Retrial of Joan of Arc

The Retrial of Joan of Arc, also known as the "nullification trial" or "rehabilitation trial", was a posthumous retrial of Joan of Arc authorized by Pope Callixtus III at the request of Inquisitor-General Jean Bréhal and Joan's mother Isabelle Romée.

The purpose of the retrial was to investigate whether the trial of condemnation and its verdict had been handled justly and according to ecclesiastical law. Investigations started in 1452, and a formal appeal followed in November 1455. The inquisitor's final summary of the case in June 1456 described Joan as a martyr and implicated the late Pierre Cauchon with heresy for having convicted an innocent woman in pursuit of a secular vendetta.

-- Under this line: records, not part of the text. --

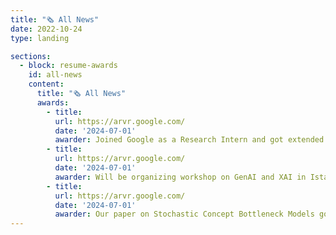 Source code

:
 ```yaml
---
title: "🗞️ All News"
date: 2022-10-24
type: landing

sections:
  - block: resume-awards
    id: all-news
    content:
      title: "🗞️ All News"
      awards:
        - title: 
          url: https://arvr.google.com/
          date: '2024-07-01'
          awarder: Joined Google as a Research Intern and got extended into a Student Researcher. 🖥️
        - title: 
          url: https://arvr.google.com/
          date: '2024-07-01'
          awarder: Will be organizing workshop on GenAI and XAI in Istanbul! 🗣️
        - title: 
          url: https://arvr.google.com/
          date: '2024-07-01'
          awarder: Our paper on Stochastic Concept Bottleneck Models got accepted at Neurips 2024!📝
---
```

The court declared her innocent on 7 July 1456.


Theologians from the University of Paris were involved in the trial of Joan of Arc in 1431.

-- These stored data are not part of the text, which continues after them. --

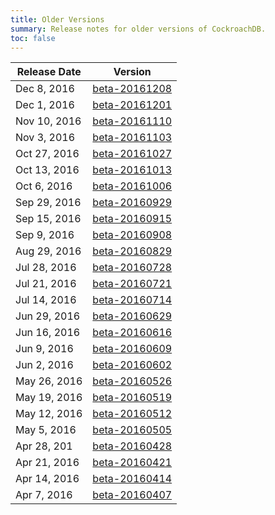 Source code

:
 ```yaml
---
title: Older Versions
summary: Release notes for older versions of CockroachDB.
toc: false
---
```


Release Date | Version
-------------|--------
Dec 8, 2016 | [beta-20161208](beta-20161208.html)
Dec 1, 2016 | [beta-20161201](beta-20161201.html)
Nov 10, 2016 | [beta-20161110](beta-20161110.html)
Nov 3, 2016 | [beta-20161103](beta-20161103.html)
Oct 27, 2016 | [beta-20161027](beta-20161027.html)
Oct 13, 2016 | [beta-20161013](beta-20161013.html)
Oct 6, 2016 | [beta-20161006](beta-20161006.html)
Sep 29, 2016 | [beta-20160929](beta-20160929.html)
Sep 15, 2016 | [beta-20160915](beta-20160915.html)
Sep 9, 2016 | [beta-20160908](beta-20160908.html)
Aug 29, 2016 | [beta-20160829](beta-20160829.html)
Jul 28, 2016 | [beta-20160728](beta-20160728.html)
Jul 21, 2016 | [beta-20160721](beta-20160721.html)
Jul 14, 2016 | [beta-20160714](beta-20160714.html)
Jun 29, 2016 | [beta-20160629](beta-20160629.html)
Jun 16, 2016 | [beta-20160616](beta-20160616.html)
Jun 9, 2016 | [beta-20160609](beta-20160609.html)
Jun 2, 2016 | [beta-20160602](beta-20160602.html)
May 26, 2016 | [beta-20160526](beta-20160526.html)
May 19, 2016 | [beta-20160519](beta-20160519.html)
May 12, 2016 | [beta-20160512](beta-20160512.html)
May 5, 2016 | [beta-20160505](beta-20160505.html)
Apr 28, 201 | [beta-20160428](beta-20160428.html)
Apr 21, 2016 | [beta-20160421](beta-20160421.html)
Apr 14, 2016 | [beta-20160414](beta-20160414.html)
Apr 7, 2016 | [beta-20160407](beta-20160407.html)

Following Joan of Arc’s death in 1431, Charles VII was said to have "felt a very bitter grief" when he heard the news, "promising to exact a terrible vengeance upon the English and women of England".[1] However, for many years his government failed to make much headway on the battlefield, and the English held on to most of their conquests in northern France.[2]

Prior to 1449, a number of factors stood in the way of any possible review of Joan’s condemnation. Firstly, the English were still in possession of Paris. The University of Paris had provided assessors for the trial of condemnation at Rouen.[3] In May 1430, Paris had been held by the Anglo-Burgundian alliance, and the theologians and masters of the university had written to Duke Philip the Good of Burgundy asking that Joan be transferred to the English so she could be placed on trial.[4] Since the university had played an active part in the proceedings, they could only be brought to account once Paris was captured on 13 April 1436.[5]

Secondly, Rouen – the site of the trial – was also still held by the English. The documents relating to the original trial were kept in Rouen, and the town did not fall into Charles VII's hands until November 1449.[6] Historian Régine Pernoud makes the point that "So long as the English were masters of Rouen, the mere fact that they held the papers in the case, a case which they had managed themselves, maintained their version of what the trial had been".[6] She adds: "to reproach the King or the Church with having done nothing until that time is tantamount to reproaching the French government with having done nothing to bring the Oradour war criminals to justice before 1945".[6]